_Work to complete_: After finding the line with "- services for" in the entries below, retype exactly each line from there through the line with "- services other", including that final line.

Supplied information section start

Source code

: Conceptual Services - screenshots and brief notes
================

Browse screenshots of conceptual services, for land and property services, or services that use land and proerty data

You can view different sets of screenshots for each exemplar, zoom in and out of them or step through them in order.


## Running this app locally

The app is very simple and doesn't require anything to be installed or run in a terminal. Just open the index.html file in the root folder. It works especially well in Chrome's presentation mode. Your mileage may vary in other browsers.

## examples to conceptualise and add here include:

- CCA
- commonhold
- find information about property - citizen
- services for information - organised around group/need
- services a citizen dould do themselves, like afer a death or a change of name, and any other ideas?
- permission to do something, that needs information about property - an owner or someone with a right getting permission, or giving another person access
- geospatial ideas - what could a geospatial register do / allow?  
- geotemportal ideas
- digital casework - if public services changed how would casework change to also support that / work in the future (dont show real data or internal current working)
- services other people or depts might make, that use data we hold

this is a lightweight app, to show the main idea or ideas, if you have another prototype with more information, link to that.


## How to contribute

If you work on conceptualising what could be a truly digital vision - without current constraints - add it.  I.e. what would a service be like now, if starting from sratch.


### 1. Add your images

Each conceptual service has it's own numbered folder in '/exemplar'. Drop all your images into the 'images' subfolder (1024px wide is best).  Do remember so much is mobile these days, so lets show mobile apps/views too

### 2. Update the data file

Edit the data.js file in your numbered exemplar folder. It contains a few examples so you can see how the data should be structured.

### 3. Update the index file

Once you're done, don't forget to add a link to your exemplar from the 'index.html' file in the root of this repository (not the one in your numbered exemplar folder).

Supplied information section end

_Response area_:
- services for information - organised around group/need
- services a citizen dould do themselves, like afer a death or a change of name, and any other ideas?
- permission to do something, that needs information about property - an owner or someone with a right getting permission, or giving another person access
- geospatial ideas - what could a geospatial register do / allow?  
- geotemportal ideas
- digital casework - if public services changed how would casework change to also support that / work in the future (dont show real data or internal current working)
- services other people or depts might make, that use data we hold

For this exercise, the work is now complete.